A fase de pintura de primário do projeto de requalificação do campo de futebol do Conjunto Habitacional da Ponte de Anta foi o primeiro contato que os nossos jovens tiveram com a tinta. Toda esta fase de pintura foi direcionada no sentido de construir e melhorar capacidades pessoais, sociais e cognitivas num contexto de treino e transmissão de competências artísticas. O Team Building que realizamos com a comunidade focou na transmissão de instrumentos e capacidades que permitam desenvolver, construir ou reparar os laços de confiança e de proximidade entre os diferentes moradores. Para isso, através de ferramentas de corresponsabilização e de participação no processo de decisão, direcção e de realização artística, envolvemos toda a gente na superação do desafio proposto. O objetivo final é o de perpetuar este momento com a realização de uma obra de arte que reflete o resultado individual e o colectivo, criando uma memória de longa duração.

Como fundador e gestor do Projeto Trinsheira, preocupo-me em estimular toda a nossa equipa para a criação de espaços de aprendizagem leves e divertidos, mas ao mesmo tempo profundos. O nosso compromisso é o de desenhar programas de oferta formativa que nos permitam estar na vanguarda dos desafios inovadores a apresentar às comunidades e organizações que trabalham connosco, com conteúdos artísticos personalizados, dinâmicos e à frente das expectativas estabelecidas. Em todo o processo, temos a preocupação de criar modelos de experimentação artística que sigam um formato essencialmente prático, simples, eficaz e fácil de “digerir”. Acima de tudo, procuramos criar e disseminar metodologias de educação não formal que respondam às perguntas “O que quero aprender?” e “como colocarei o que quero aprender ao serviço da minha comunidade?”.
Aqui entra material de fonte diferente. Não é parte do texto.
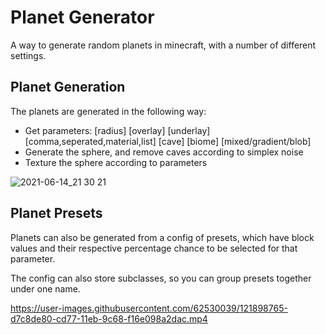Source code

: # Planet Generator
A way to generate random planets in minecraft, with a number of different settings.

## Planet Generation
The planets are generated in the following way:
- Get parameters: [radius] [overlay] [underlay] [comma,seperated,material,list] [cave] [biome] [mixed/gradient/blob]
- Generate the sphere, and remove caves according to simplex noise
- Texture the sphere according to parameters

![2021-06-14_21 30 21](https://user-images.githubusercontent.com/62530039/121871224-fb7c2c80-cd57-11eb-9699-8f97c53aa5e4.png)
 
 
 
## Planet Presets
Planets can also be generated from a config of presets, which have block values and their respective percentage chance to be selected for that parameter. 

The config can also store subclasses, so you can group presets together under one name.

https://user-images.githubusercontent.com/62530039/121898765-d7c8de80-cd77-11eb-9c68-f16e098a2dac.mp4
Em cada projeto, trabalhamos sempre dois tipos de problemáticas, a aparente e a não-aparente, no sentido de criarmos dois legados, o material e o imaterial. O resultado mais óbvio é o que está relacionado com a pintura propriamente dita, que “fica” nos lugares, conferindo-lhes mais vida, alterando a maneira como as pessoas se relacionam com o espaço em que estão inseridas, como se relacionam entre si e os comportamentos que praticam ou associam aos espaços intervencionados. O legado imaterial está ligado às novas amizades que se criam no momento das intervenções, à troca de experiências e de aprendizagens. No fundo, é um legado que está diretamente ligado às formas de pensar e agir em conjunto e sinto que as nossas comunidades precisam muito deste tipo de dinâmica, deste tipo de atitude de participação coletiva na abordagem de soluções que se querem comuns.

Talvez a grande tarefa deste projeto de requalificação seja mesmo a de nos tornarmos, de novo, crianças e adolescentes – virmos a ser, por um esforço de vontade, aquilo que eles são pela idade. Porque eles sabem dizer os seus defeitos e as suas qualidades com uma clareza notável. Porque ainda não aprenderam muito bem a ocultar, nem a torcer ou a disfarçar. Porque há ali, agora e sempre, vidas abertas a aprender, a ser mais, a ser melhor. É isso que procuro hoje em dia, do fundo do meu coração, desde o momento em que me levanto até ao momento em que me deito, todos os dias. Preocupa-me o ser digno do talento, da esperança e da confiança que depositam em mim, apenas isso. Acho que é nisto que estou diferente. Ao pensar assim em mim, como tenho andado a pensar, já não vivo para mim. Quem quero ser como líder do Projeto Trinsheira? Muito simples. Alguém “humanamente relevante” na existência desses tantos e tantas cujas caras e nomes ainda desconhecemos… mas que sabemos que nos surgirão no caminho!